═════ TASK DATA

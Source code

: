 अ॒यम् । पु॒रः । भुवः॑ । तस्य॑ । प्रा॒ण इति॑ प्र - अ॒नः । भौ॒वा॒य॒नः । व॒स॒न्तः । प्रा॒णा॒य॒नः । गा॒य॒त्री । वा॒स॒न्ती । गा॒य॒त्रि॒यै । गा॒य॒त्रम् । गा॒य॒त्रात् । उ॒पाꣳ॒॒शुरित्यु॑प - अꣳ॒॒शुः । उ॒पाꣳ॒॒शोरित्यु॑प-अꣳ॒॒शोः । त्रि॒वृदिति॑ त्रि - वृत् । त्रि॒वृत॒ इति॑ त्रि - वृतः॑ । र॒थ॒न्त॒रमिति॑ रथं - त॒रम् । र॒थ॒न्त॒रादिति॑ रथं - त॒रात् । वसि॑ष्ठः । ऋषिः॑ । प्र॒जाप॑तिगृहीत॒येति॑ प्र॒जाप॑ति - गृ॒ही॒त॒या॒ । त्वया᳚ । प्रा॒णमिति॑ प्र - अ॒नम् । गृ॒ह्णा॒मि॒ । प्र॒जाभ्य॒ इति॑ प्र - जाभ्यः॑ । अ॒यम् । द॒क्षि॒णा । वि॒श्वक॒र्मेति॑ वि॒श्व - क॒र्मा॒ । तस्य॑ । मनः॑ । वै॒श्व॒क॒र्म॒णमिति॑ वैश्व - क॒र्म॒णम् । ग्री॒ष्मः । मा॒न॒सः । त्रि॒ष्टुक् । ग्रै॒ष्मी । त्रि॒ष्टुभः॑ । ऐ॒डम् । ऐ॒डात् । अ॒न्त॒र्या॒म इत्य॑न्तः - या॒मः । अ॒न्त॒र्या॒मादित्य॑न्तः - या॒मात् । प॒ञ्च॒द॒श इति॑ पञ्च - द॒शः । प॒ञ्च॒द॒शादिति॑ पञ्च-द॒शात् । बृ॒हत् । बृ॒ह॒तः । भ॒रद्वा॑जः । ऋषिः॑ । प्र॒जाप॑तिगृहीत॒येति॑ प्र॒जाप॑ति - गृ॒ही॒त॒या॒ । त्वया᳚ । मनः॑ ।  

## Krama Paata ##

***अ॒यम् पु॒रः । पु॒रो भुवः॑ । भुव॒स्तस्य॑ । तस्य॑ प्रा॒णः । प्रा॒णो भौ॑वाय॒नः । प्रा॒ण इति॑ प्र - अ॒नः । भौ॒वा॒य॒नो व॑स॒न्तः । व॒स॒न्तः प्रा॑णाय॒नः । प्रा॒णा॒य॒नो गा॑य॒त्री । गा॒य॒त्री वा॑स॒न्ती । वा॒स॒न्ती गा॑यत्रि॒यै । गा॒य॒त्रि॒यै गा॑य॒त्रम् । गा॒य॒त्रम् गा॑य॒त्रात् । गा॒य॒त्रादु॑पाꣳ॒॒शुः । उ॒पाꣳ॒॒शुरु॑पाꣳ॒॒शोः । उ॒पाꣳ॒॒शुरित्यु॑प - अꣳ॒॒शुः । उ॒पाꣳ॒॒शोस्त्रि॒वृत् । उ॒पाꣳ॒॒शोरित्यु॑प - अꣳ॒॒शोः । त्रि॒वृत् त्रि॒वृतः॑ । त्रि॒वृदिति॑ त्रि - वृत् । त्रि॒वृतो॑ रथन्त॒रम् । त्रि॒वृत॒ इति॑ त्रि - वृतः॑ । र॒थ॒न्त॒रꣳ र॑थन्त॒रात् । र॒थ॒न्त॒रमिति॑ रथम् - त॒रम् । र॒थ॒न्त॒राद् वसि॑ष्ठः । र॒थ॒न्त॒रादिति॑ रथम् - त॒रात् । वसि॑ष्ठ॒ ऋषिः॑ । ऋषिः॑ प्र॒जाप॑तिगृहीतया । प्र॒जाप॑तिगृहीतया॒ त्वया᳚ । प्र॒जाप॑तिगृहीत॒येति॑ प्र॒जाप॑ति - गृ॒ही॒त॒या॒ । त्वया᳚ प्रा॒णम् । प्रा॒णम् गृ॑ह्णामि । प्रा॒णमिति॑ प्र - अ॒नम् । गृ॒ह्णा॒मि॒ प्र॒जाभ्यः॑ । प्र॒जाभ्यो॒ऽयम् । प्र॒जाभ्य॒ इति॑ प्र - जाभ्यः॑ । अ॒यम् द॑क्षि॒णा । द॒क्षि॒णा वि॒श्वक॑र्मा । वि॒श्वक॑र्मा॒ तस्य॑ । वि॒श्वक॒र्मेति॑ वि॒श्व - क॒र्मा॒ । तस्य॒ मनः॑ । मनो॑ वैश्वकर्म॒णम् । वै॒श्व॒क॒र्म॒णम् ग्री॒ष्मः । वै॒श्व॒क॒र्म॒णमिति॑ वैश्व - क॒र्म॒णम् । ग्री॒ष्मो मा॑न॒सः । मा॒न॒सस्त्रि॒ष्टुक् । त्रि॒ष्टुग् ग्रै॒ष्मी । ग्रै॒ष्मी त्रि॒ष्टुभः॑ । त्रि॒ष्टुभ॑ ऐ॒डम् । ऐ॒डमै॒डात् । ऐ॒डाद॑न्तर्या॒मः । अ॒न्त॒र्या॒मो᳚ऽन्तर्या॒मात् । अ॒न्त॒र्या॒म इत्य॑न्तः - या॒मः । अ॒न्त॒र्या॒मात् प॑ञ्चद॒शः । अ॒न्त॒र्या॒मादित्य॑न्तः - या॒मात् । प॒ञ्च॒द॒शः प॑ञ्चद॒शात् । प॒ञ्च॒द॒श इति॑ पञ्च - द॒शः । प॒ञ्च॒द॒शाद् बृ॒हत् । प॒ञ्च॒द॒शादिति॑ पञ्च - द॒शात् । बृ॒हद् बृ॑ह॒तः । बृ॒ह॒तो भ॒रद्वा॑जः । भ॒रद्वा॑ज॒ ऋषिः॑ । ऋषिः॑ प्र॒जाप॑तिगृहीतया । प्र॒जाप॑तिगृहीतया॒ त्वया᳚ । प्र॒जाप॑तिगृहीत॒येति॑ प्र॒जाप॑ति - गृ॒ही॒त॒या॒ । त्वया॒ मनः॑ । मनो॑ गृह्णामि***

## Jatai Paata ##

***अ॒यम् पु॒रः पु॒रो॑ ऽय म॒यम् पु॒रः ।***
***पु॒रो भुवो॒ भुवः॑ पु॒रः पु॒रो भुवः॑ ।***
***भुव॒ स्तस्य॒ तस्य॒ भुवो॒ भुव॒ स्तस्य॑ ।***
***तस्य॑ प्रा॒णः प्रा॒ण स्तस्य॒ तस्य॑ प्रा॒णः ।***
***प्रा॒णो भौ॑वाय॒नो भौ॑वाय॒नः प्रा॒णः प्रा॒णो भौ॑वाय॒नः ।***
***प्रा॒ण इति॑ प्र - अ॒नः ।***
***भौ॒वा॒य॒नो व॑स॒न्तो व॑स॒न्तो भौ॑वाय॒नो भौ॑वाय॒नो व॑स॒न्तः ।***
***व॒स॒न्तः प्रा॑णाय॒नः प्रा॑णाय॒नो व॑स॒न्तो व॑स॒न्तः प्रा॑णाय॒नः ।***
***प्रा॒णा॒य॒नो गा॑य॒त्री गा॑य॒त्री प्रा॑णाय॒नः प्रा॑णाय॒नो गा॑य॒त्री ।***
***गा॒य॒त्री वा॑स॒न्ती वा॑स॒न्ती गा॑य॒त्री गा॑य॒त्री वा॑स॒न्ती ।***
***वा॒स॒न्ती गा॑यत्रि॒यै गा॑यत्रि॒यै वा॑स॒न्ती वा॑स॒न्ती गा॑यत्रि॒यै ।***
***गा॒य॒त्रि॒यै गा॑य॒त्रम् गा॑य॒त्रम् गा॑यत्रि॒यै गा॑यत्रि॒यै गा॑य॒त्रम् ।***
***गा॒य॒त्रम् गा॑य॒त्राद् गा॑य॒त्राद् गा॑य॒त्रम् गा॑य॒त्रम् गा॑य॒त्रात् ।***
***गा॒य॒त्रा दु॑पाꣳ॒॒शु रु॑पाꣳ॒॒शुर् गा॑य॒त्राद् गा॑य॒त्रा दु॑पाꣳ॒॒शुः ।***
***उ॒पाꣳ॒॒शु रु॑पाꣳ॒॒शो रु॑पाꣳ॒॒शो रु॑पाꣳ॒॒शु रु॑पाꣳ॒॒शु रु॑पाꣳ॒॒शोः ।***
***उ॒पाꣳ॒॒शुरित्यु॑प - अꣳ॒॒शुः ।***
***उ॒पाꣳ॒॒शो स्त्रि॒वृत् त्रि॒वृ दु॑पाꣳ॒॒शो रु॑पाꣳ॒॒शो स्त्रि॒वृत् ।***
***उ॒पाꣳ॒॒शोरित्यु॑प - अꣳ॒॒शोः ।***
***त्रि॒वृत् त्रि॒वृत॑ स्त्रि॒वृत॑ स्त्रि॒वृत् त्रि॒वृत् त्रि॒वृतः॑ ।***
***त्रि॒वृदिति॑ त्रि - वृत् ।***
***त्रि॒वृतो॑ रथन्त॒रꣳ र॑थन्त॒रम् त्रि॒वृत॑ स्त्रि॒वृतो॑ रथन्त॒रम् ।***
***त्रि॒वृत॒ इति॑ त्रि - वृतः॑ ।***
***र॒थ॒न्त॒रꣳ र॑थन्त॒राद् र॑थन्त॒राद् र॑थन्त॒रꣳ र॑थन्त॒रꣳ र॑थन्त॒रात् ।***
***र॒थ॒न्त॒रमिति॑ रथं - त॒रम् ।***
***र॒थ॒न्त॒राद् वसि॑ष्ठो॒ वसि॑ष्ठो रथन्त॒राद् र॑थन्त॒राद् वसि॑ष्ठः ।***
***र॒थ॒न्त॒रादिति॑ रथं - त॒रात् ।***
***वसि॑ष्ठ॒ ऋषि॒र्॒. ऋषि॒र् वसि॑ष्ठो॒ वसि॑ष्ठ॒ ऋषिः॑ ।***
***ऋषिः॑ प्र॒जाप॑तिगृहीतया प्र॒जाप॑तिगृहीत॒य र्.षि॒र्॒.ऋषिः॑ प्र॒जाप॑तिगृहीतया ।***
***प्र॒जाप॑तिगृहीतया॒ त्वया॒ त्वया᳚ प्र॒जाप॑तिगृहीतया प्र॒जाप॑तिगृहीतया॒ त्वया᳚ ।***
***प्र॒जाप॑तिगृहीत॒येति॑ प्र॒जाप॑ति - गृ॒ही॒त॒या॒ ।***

══════════

PROBLEM DETAILS:
Give back, word for word, only the lines above from the line holding "रु॑पाꣳ॒॒शु रु॑पाꣳ॒॒शोः ।***" to the line holding "रथं - त॒रम् ।***", both included.

ANSWER TO THIS EXERCISE:
***उ॒पाꣳ॒॒शु रु॑पाꣳ॒॒शो रु॑पाꣳ॒॒शो रु॑पाꣳ॒॒शु रु॑पाꣳ॒॒शु रु॑पाꣳ॒॒शोः ।***
***उ॒पाꣳ॒॒शुरित्यु॑प - अꣳ॒॒शुः ।***
***उ॒पाꣳ॒॒शो स्त्रि॒वृत् त्रि॒वृ दु॑पाꣳ॒॒शो रु॑पाꣳ॒॒शो स्त्रि॒वृत् ।***
***उ॒पाꣳ॒॒शोरित्यु॑प - अꣳ॒॒शोः ।***
***त्रि॒वृत् त्रि॒वृत॑ स्त्रि॒वृत॑ स्त्रि॒वृत् त्रि॒वृत् त्रि॒वृतः॑ ।***
***त्रि॒वृदिति॑ त्रि - वृत् ।***
***त्रि॒वृतो॑ रथन्त॒रꣳ र॑थन्त॒रम् त्रि॒वृत॑ स्त्रि॒वृतो॑ रथन्त॒रम् ।***
***त्रि॒वृत॒ इति॑ त्रि - वृतः॑ ।***
***र॒थ॒न्त॒रꣳ र॑थन्त॒राद् र॑थन्त॒राद् र॑थन्त॒रꣳ र॑थन्त॒रꣳ र॑थन्त॒रात् ।***
***र॒थ॒न्त॒रमिति॑ रथं - त॒रम् ।***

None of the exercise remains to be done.